Des quantités énormes de phosphore, un engrais précieux pour nourrir une population mondiale croissante, se perdent dans les océans à cause de pratiques agricoles inadéquates et de l’incapacité des Etats à recycler correctement les eaux usées.
La pollution au phosphore, ainsi que d’autres rejets de produits non contrôlés tels que l’azote ou encore ceux présents dans les eaux usées provoquent une prolifération d’algues comme en Bretagne, qui, à leur tour, dégradent la qualité de l’eau, empoisonnent les stocks de poissons et font diminuer le tourisme côtier.Rien qu’aux États-Unis, les coûts de ce problème atteignent 2 milliards de dollars par an.

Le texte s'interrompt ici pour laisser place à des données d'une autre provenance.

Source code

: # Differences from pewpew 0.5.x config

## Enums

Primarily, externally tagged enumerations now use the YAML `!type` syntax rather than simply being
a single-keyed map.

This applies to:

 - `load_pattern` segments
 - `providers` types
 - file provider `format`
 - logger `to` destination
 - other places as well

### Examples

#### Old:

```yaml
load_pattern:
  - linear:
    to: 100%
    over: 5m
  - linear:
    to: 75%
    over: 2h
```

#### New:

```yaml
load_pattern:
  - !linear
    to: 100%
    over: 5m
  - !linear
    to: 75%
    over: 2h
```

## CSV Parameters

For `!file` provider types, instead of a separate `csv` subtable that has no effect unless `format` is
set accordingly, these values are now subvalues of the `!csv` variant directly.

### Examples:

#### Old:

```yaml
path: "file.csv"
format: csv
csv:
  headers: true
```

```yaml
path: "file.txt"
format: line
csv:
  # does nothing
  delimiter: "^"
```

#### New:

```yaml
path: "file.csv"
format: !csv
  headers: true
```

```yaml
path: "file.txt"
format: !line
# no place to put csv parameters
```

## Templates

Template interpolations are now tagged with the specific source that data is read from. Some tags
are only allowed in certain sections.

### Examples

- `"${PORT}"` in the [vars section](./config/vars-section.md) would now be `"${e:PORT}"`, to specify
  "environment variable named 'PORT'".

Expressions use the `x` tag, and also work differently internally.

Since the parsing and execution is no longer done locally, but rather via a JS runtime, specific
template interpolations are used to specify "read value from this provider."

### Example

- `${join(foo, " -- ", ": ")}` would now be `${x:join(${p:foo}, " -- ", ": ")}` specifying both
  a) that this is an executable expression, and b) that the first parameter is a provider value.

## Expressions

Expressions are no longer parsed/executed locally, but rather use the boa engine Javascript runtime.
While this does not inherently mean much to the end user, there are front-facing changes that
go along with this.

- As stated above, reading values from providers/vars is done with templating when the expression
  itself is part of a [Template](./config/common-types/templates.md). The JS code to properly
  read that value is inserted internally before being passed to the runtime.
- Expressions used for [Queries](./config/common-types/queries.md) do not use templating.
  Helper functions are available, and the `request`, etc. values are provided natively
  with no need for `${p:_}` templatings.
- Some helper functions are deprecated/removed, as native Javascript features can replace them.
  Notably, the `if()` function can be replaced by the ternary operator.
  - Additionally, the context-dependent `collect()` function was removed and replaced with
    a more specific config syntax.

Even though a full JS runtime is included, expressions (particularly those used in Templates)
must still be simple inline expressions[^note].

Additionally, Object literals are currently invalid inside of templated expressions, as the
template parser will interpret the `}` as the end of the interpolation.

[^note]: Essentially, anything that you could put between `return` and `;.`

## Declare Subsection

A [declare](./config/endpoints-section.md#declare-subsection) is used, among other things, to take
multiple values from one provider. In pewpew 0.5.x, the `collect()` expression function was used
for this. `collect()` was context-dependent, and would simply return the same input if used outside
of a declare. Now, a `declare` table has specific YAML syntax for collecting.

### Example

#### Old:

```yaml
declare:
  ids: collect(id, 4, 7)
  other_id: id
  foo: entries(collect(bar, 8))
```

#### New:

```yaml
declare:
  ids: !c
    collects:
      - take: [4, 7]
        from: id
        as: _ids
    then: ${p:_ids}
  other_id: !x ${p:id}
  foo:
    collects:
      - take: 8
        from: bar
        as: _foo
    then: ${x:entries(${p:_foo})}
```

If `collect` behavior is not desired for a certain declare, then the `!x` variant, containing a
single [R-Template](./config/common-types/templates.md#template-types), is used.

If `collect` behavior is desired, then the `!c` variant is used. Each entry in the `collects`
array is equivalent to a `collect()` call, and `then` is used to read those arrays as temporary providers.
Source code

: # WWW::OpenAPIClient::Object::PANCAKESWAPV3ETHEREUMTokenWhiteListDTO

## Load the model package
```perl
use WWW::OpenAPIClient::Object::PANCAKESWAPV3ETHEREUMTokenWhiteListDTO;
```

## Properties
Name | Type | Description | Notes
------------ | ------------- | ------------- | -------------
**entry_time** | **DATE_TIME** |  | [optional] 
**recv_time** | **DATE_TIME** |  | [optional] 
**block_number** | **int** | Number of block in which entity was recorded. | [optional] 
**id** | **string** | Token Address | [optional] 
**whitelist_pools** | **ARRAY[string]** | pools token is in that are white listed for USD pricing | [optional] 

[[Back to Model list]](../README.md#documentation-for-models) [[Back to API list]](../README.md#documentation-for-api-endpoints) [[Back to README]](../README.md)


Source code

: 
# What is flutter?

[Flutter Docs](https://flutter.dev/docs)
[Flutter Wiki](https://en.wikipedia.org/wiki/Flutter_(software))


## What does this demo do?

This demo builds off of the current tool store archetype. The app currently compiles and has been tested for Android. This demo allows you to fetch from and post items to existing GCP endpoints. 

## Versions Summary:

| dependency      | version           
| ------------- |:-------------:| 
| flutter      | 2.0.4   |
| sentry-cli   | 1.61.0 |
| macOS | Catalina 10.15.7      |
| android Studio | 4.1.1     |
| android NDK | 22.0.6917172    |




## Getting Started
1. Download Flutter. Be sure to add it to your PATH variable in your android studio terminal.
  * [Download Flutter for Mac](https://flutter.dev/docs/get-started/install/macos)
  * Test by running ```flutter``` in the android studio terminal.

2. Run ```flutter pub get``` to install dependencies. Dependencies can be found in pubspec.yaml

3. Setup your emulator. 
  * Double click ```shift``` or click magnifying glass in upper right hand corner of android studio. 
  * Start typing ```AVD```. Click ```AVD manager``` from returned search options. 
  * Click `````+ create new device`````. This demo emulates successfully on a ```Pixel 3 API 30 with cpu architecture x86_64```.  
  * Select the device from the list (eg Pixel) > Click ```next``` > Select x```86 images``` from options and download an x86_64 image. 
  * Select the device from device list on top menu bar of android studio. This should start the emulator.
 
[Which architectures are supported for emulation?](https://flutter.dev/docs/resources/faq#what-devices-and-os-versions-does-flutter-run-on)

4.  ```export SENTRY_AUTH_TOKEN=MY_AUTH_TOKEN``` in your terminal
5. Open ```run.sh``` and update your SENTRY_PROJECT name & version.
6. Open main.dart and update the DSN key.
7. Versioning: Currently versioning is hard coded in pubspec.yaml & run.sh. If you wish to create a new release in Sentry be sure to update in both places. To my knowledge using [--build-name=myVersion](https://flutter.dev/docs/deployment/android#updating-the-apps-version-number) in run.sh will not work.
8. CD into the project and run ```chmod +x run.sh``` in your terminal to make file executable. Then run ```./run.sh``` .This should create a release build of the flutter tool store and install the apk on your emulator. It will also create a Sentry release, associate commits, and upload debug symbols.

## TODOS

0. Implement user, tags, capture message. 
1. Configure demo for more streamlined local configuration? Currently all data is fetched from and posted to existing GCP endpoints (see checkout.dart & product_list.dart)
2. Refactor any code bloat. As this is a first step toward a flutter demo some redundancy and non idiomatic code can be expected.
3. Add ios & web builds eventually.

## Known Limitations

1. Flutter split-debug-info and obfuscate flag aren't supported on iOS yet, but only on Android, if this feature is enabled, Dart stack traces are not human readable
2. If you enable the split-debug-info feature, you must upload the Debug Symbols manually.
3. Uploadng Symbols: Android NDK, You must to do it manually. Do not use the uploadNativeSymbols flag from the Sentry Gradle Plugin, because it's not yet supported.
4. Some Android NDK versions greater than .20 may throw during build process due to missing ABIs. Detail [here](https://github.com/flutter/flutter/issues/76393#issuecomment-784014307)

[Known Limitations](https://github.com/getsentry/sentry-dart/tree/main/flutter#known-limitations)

Par extrapolation, au niveau mondial, le coût de ces dégâts peut atteindre des dizaines de milliards de dollars par an.
Parallèlement à cela, l’impact de milliards de morceaux de plastique de toutes tailles sur la santé de l’environnement marin mondial entraîne des inquiétudes croissantes.Des recherches récentes suggèrent que les morceaux de plastique retrouvés dans les océans sous forme de petits fragments, aux côtés de pastilles rejetées par l’industrie, peuvent absorber toute une gamme de produits chimiques toxiques liés au développement de cancer et à des problèmes de fertilité chez les humains, mais aussi chez les animaux.Les experts soulignent que ces nouvelles préoccupations concernant les rejets de phosphore et de matières plastiques renforcent la nécessité d’une meilleure gestion des déchets dans le monde, de même qu’elles renforcent le besoin de nouveaux modèles de consommation et de production.
Ces deux questions sont donc mises en avant en tant que questions-clés dans l’Annuaire 2011 du Programme des Nations unies pour l’environnement (PNUE) présenté hier, avant l’ouverture du Forum ministériel mondial sur l’environnement qui réunira les ministres de l’Environnement du monde entier, à partir de lundi prochain.«La pollution des océans due à la présence excessive de phosphore et de matières plastiques dans les océans met en évidence la nécessité urgente de combler les lacunes scientifiques, mais aussi de catalyser une transition mondiale vers une économie verte, utilisant peu de ressources naturelles, afin de créer un développement durable et lutter contre la pauvreté […], il existe manifestement des occasions de générer de nouveaux types d’emplois et de nouveaux types d’industries plus efficaces […]. Des industries dotées de systèmes de gestion plus intelligents, des industries dans lesquelles le recyclage est un impératif qui sert à transformer les déchets et leurs impacts négatifs sur l’environnement et la santé en une ressource précieuse, des industries qui tentent de garder l’empreinte carbone de l’humanité dans des limites acceptables pour la planète», a déclaré le secrétaire général adjoint de l’ONU et directeur exécutif du PNUE, Achim Steiner.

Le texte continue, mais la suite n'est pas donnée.